The project began last autumn at Families First, a countywide agency that works with families facing mental health challenges. Garden club members sketched in the garden beds and walkways, prepared the soil and put down landscape cloth. At the same time, they planted a few perennial rhizomes and true bulbs for spring color. However, most of the plants—many of which were propagated by Stephanie Reger and Nancy Budd over the winter—went in this spring.
Selected plants included columbine, yarrow, echinacea, anise hyssop, wild bergamot, New England aster, lupine and Canada windflower. These native plants are helping provide a pollinator haven in Elizabethtown.

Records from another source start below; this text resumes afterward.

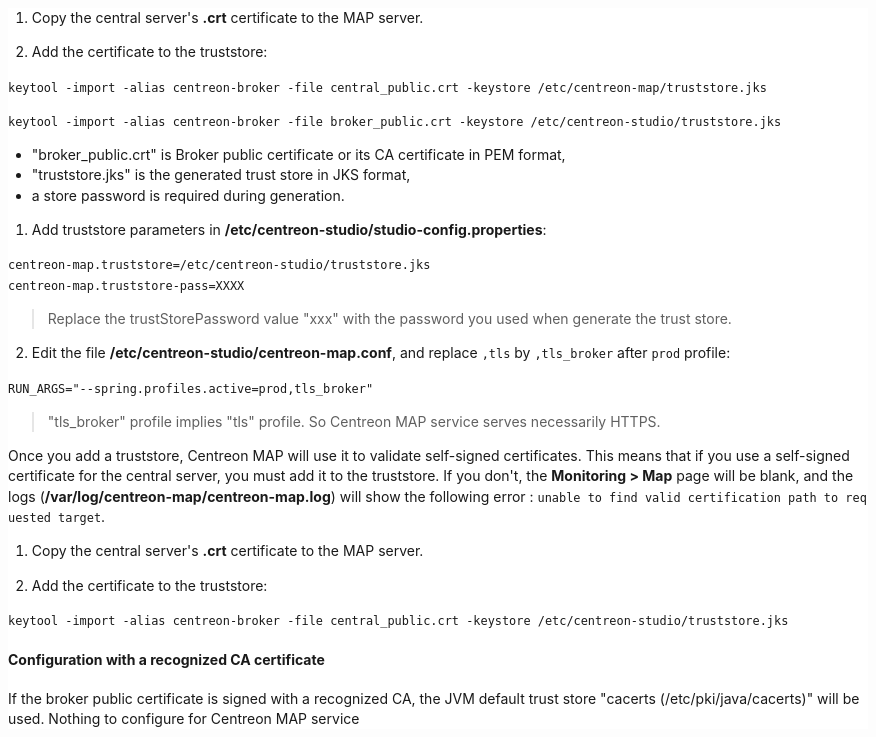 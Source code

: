 1. Copy the central server's **.crt** certificate to the MAP server.

2. Add the certificate to the truststore:

```shell
keytool -import -alias centreon-broker -file central_public.crt -keystore /etc/centreon-map/truststore.jks
```

</TabItem>
<TabItem value="MAP (Legacy)" label="MAP (Legacy)">

```shell
keytool -import -alias centreon-broker -file broker_public.crt -keystore /etc/centreon-studio/truststore.jks
```

- "broker\_public.crt" is Broker public certificate or its CA certificate
  in PEM format,
- "truststore.jks" is the generated trust store in JKS format,
- a store password is required during generation.

1. Add truststore parameters in **/etc/centreon-studio/studio-config.properties**:

```text
centreon-map.truststore=/etc/centreon-studio/truststore.jks
centreon-map.truststore-pass=XXXX
```

> Replace the trustStorePassword value "xxx" with the password you used when
> generate the trust store.

2. Edit the file **/etc/centreon-studio/centreon-map.conf**, and replace `,tls` by `,tls_broker` after `prod` profile:

```text
RUN_ARGS="--spring.profiles.active=prod,tls_broker"
```

> "tls_broker" profile implies "tls" profile. So Centreon MAP service
> serves necessarily HTTPS.

Once you add a truststore, Centreon MAP will use it to validate self-signed certificates.
This means that if you use a self-signed certificate for the central server, you must add it to the truststore. If you don't, the
 **Monitoring > Map** page will be blank, and the logs (**/var/log/centreon-map/centreon-map.log**)
 will show the following error :
 `unable to find valid certification path to requested target`.

1. Copy the central server's **.crt** certificate to the MAP server.

2. Add the certificate to the truststore:

```shell
keytool -import -alias centreon-broker -file central_public.crt -keystore /etc/centreon-studio/truststore.jks
```

</TabItem>
</Tabs>

#### Configuration with a recognized CA certificate

If the broker public certificate is signed with a recognized CA, the JVM
default trust store "cacerts (/etc/pki/java/cacerts)" will be used. Nothing
to configure for Centreon MAP service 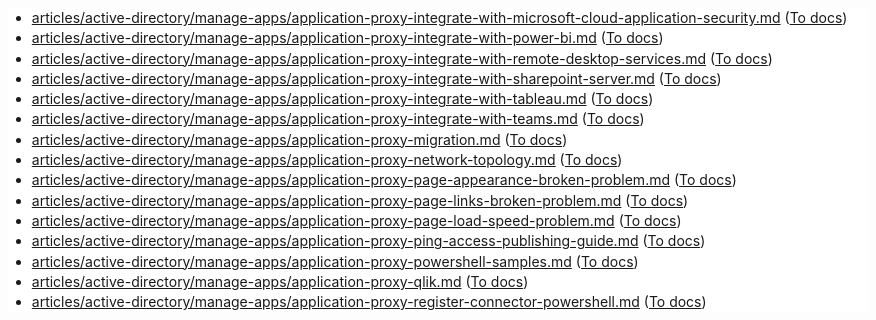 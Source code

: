 - [articles/active-directory/manage-apps/application-proxy-integrate-with-microsoft-cloud-application-security.md](https://github.com/MicrosoftDocs/azure-docs/compare/43228e4..5a6788f#diff-5f0782090dd2731b2e5051efa6304484fdeb1d10cb8d5e314a98e4d98e39d07e) ([To docs](https://docs.microsoft.com/en-us/azure/active-directory/manage-apps/application-proxy-integrate-with-microsoft-cloud-application-security?WT.mc_id=AZ-MVP-5003408))
- [articles/active-directory/manage-apps/application-proxy-integrate-with-power-bi.md](https://github.com/MicrosoftDocs/azure-docs/compare/43228e4..5a6788f#diff-3719b96f87914f9d1c79affbee77d048ba14e15dd38a5ecc9add5f91f6382a6f) ([To docs](https://docs.microsoft.com/en-us/azure/active-directory/manage-apps/application-proxy-integrate-with-power-bi?WT.mc_id=AZ-MVP-5003408))
- [articles/active-directory/manage-apps/application-proxy-integrate-with-remote-desktop-services.md](https://github.com/MicrosoftDocs/azure-docs/compare/43228e4..5a6788f#diff-8ebb6fb5d4b3a1c4cd557fc5f121a8bd0c5c18060cfc15d2481ecea78fcbe6da) ([To docs](https://docs.microsoft.com/en-us/azure/active-directory/manage-apps/application-proxy-integrate-with-remote-desktop-services?WT.mc_id=AZ-MVP-5003408))
- [articles/active-directory/manage-apps/application-proxy-integrate-with-sharepoint-server.md](https://github.com/MicrosoftDocs/azure-docs/compare/43228e4..5a6788f#diff-0e63cdb3239e785d123bde5f152dc179a8e6389c138ea0888b0e17b0f7fa858a) ([To docs](https://docs.microsoft.com/en-us/azure/active-directory/manage-apps/application-proxy-integrate-with-sharepoint-server?WT.mc_id=AZ-MVP-5003408))
- [articles/active-directory/manage-apps/application-proxy-integrate-with-tableau.md](https://github.com/MicrosoftDocs/azure-docs/compare/43228e4..5a6788f#diff-95cd3ac4eb849455f2edc1b8ab61cac1a2bc855f566a94e148a4b42fc5ed6fa0) ([To docs](https://docs.microsoft.com/en-us/azure/active-directory/manage-apps/application-proxy-integrate-with-tableau?WT.mc_id=AZ-MVP-5003408))
- [articles/active-directory/manage-apps/application-proxy-integrate-with-teams.md](https://github.com/MicrosoftDocs/azure-docs/compare/43228e4..5a6788f#diff-b26b06d797a8af6c192d040e0aeb6270969fef992e935de9ca76ee4d984a9ecd) ([To docs](https://docs.microsoft.com/en-us/azure/active-directory/manage-apps/application-proxy-integrate-with-teams?WT.mc_id=AZ-MVP-5003408))
- [articles/active-directory/manage-apps/application-proxy-migration.md](https://github.com/MicrosoftDocs/azure-docs/compare/43228e4..5a6788f#diff-01235d902a5f516ba3ab3984174f3caba005c3ccdc990cdecd787ed3cad02b43) ([To docs](https://docs.microsoft.com/en-us/azure/active-directory/manage-apps/application-proxy-migration?WT.mc_id=AZ-MVP-5003408))
- [articles/active-directory/manage-apps/application-proxy-network-topology.md](https://github.com/MicrosoftDocs/azure-docs/compare/43228e4..5a6788f#diff-cea60a52d265873518f9f34f8f2959083c4b827ffacf8d4bac830c5369038fbe) ([To docs](https://docs.microsoft.com/en-us/azure/active-directory/manage-apps/application-proxy-network-topology?WT.mc_id=AZ-MVP-5003408))
- [articles/active-directory/manage-apps/application-proxy-page-appearance-broken-problem.md](https://github.com/MicrosoftDocs/azure-docs/compare/43228e4..5a6788f#diff-c1dec97d40cfb392b4109f87193d0095b238a04a2ea1eeec43790541c82c5e98) ([To docs](https://docs.microsoft.com/en-us/azure/active-directory/manage-apps/application-proxy-page-appearance-broken-problem?WT.mc_id=AZ-MVP-5003408))
- [articles/active-directory/manage-apps/application-proxy-page-links-broken-problem.md](https://github.com/MicrosoftDocs/azure-docs/compare/43228e4..5a6788f#diff-62c8991d76f013053c8df62bfd602554175593f27f646f5573fd35ddd1ad9cb9) ([To docs](https://docs.microsoft.com/en-us/azure/active-directory/manage-apps/application-proxy-page-links-broken-problem?WT.mc_id=AZ-MVP-5003408))
- [articles/active-directory/manage-apps/application-proxy-page-load-speed-problem.md](https://github.com/MicrosoftDocs/azure-docs/compare/43228e4..5a6788f#diff-2fddb09a8f7091ce59fad372f91e368acb9885a50b0d50bb903770cf681cabaf) ([To docs](https://docs.microsoft.com/en-us/azure/active-directory/manage-apps/application-proxy-page-load-speed-problem?WT.mc_id=AZ-MVP-5003408))
- [articles/active-directory/manage-apps/application-proxy-ping-access-publishing-guide.md](https://github.com/MicrosoftDocs/azure-docs/compare/43228e4..5a6788f#diff-1a569b9b7fcd4ce464aba18538370243a3796e501ed308278a4d0a7f3899673f) ([To docs](https://docs.microsoft.com/en-us/azure/active-directory/manage-apps/application-proxy-ping-access-publishing-guide?WT.mc_id=AZ-MVP-5003408))
- [articles/active-directory/manage-apps/application-proxy-powershell-samples.md](https://github.com/MicrosoftDocs/azure-docs/compare/43228e4..5a6788f#diff-e9ffddabff1db1a259da1b0c4188e496870737ef93e5d7c24fd7da3ade0ef650) ([To docs](https://docs.microsoft.com/en-us/azure/active-directory/manage-apps/application-proxy-powershell-samples?WT.mc_id=AZ-MVP-5003408))
- [articles/active-directory/manage-apps/application-proxy-qlik.md](https://github.com/MicrosoftDocs/azure-docs/compare/43228e4..5a6788f#diff-3f0301e53c47847813ed8a7f3af5f584e3c9c2eba632d019c0147bd7eeb37476) ([To docs](https://docs.microsoft.com/en-us/azure/active-directory/manage-apps/application-proxy-qlik?WT.mc_id=AZ-MVP-5003408))
- [articles/active-directory/manage-apps/application-proxy-register-connector-powershell.md](https://github.com/MicrosoftDocs/azure-docs/compare/43228e4..5a6788f#diff-86379c17b921eee8e0ace32d3b055ba0e5020798bf5eeb5d2ea355c16cebf76b) ([To docs](https://docs.microsoft.com/en-us/azure/active-directory/manage-apps/application-proxy-register-connector-powershell?WT.mc_id=AZ-MVP-5003408))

Aside from the beauty of the flowering pollinator plants, one plant in particular demonstrates the eco-benefit of a native plant garden: milkweed (Asclepias), which is both where Monarch butterflies lay their eggs, and the only host plant for the Monarch caterpillars that emerge and feed exclusively on the leaves. In recent weeks, AGC members were thrilled to see the number of healthy Monarch caterpillars on the milkweed in the Families First garden. Those caterpillars will pupate on surrounding or nearby nectar or native plants, and the adults that emerge may live only a few weeks—except for those that migrate south and overwinter in Mexico.

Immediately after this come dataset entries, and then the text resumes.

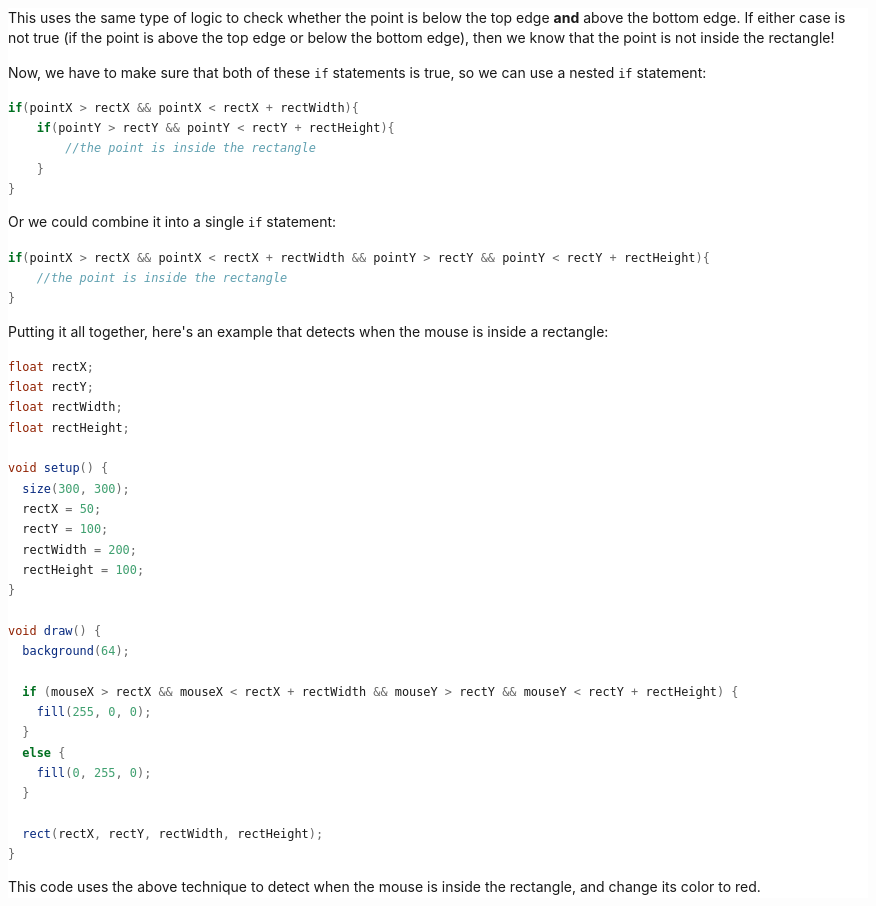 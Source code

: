This uses the same type of logic to check whether the point is below the top edge **and** above the bottom edge. If either case is not true (if the point is above the top edge or below the bottom edge), then we know that the point is not inside the rectangle!

Now, we have to make sure that both of these `if` statements is true, so we can use a nested `if` statement:

```java
if(pointX > rectX && pointX < rectX + rectWidth){
	if(pointY > rectY && pointY < rectY + rectHeight){
		//the point is inside the rectangle
	}
}
```

Or we could combine it into a single `if` statement:

```java
if(pointX > rectX && pointX < rectX + rectWidth && pointY > rectY && pointY < rectY + rectHeight){
	//the point is inside the rectangle
}
```

Putting it all together, here's an example that detects when the mouse is inside a rectangle:

```java
float rectX;
float rectY;
float rectWidth;
float rectHeight;

void setup() {
  size(300, 300);
  rectX = 50;
  rectY = 100;
  rectWidth = 200;
  rectHeight = 100;
}

void draw() {
  background(64);

  if (mouseX > rectX && mouseX < rectX + rectWidth && mouseY > rectY && mouseY < rectY + rectHeight) {
    fill(255, 0, 0);
  }
  else {
    fill(0, 255, 0);
  }

  rect(rectX, rectY, rectWidth, rectHeight);
}
```

This code uses the above technique to detect when the mouse is inside the rectangle, and change its color to red.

Other species have been identified as well, including Tussock Moth Caterpillar, which in its way demonstrates the complexity of the ecosystem. Tussocks are voracious feeders, and dine on the milkweed that’s so essential for Monarchs.
But they are native to the region and represent the balance that is essential to the overall habitat. “A diverse ecosystem is a healthy ecosystem,” AGC Conservation Chair Nancy Budd said.
The club will continue to maintain the Family First gardens, weeding and watering when necessary and ensuring the beauty and health of the site.